BEGIN DATASET EXTRACT

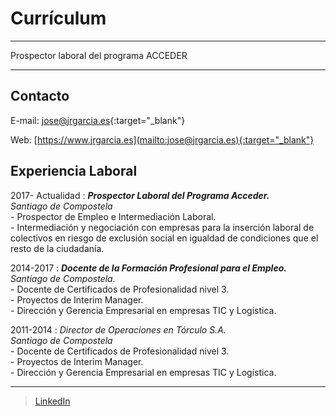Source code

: Currículum
===========================================

----

Prospector laboral del programa ACCEDER

----

Contacto
---------
E-mail: [jose@jrgarcia.es](mailto:jose@jrgarcia.es){:target="_blank"}

Web: [https://www.jrgarcia.es](mailto:jose@jrgarcia.es){:target="_blank"}


Experiencia Laboral
---------

2017- Actualidad
:	***Prospector Laboral del Programa Acceder.***  
*Santiago de Compostela*  
	- Prospector de Empleo e Intermediación Laboral.  
    - Intermediación y negociación con empresas para la inserción laboral de colectivos en riesgo de exclusión social en igualdad de condiciones que el resto de la ciudadanía.   
	

2014-2017
:	***Docente de la Formación Profesional para el Empleo.***  
*Santiago de Compostela.*  
	- Docente de Certificados de Profesionalidad nivel 3.  
    - Proyectos de Interim Manager.  
    - Dirección y Gerencia Empresarial en empresas TIC y Logística.
     

2011-2014
:	*Director de Operaciones en Tórculo S.A.  
Santiago de Compostela*  
	- Docente de Certificados de Profesionalidad nivel 3.  
    - Proyectos de Interim Manager.  
    - Dirección y Gerencia Empresarial en empresas TIC y Logística.






------
> [LinkedIn](http://linkedin.com/in/joseramongg) <br />
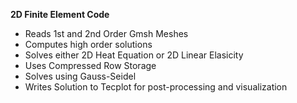 **2D Finite Element Code**
- Reads 1st and 2nd Order Gmsh Meshes
- Computes high order solutions
- Solves either 2D Heat Equation or 2D Linear Elasicity
- Uses Compressed Row Storage
- Solves using Gauss-Seidel
- Writes Solution to Tecplot for post-processing and visualization
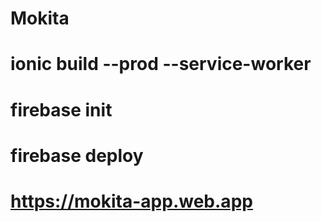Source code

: # Mokita
# ionic build --prod --service-worker
# firebase init
# firebase deploy

# https://mokita-app.web.app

END DATASET EXTRACT

Restate the records above verbatim. Pictures stay out.

Source code

: Currículum
===========================================

----

Prospector laboral del programa ACCEDER

----

Contacto
---------
E-mail: [jose@jrgarcia.es](mailto:jose@jrgarcia.es){:target="_blank"}

Web: [https://www.jrgarcia.es](mailto:jose@jrgarcia.es){:target="_blank"}


Experiencia Laboral
---------

2017- Actualidad
:	***Prospector Laboral del Programa Acceder.***  
*Santiago de Compostela*  
	- Prospector de Empleo e Intermediación Laboral.  
    - Intermediación y negociación con empresas para la inserción laboral de colectivos en riesgo de exclusión social en igualdad de condiciones que el resto de la ciudadanía.   
	

2014-2017
:	***Docente de la Formación Profesional para el Empleo.***  
*Santiago de Compostela.*  
	- Docente de Certificados de Profesionalidad nivel 3.  
    - Proyectos de Interim Manager.  
    - Dirección y Gerencia Empresarial en empresas TIC y Logística.
     

2011-2014
:	*Director de Operaciones en Tórculo S.A.  
Santiago de Compostela*  
	- Docente de Certificados de Profesionalidad nivel 3.  
    - Proyectos de Interim Manager.  
    - Dirección y Gerencia Empresarial en empresas TIC y Logística.






------
> [LinkedIn](http://linkedin.com/in/joseramongg) <br />
 **2D Finite Element Code**
- Reads 1st and 2nd Order Gmsh Meshes
- Computes high order solutions
- Solves either 2D Heat Equation or 2D Linear Elasicity
- Uses Compressed Row Storage
- Solves using Gauss-Seidel
- Writes Solution to Tecplot for post-processing and visualization
Source code

: # Mokita
# ionic build --prod --service-worker
# firebase init
# firebase deploy

# https://mokita-app.web.app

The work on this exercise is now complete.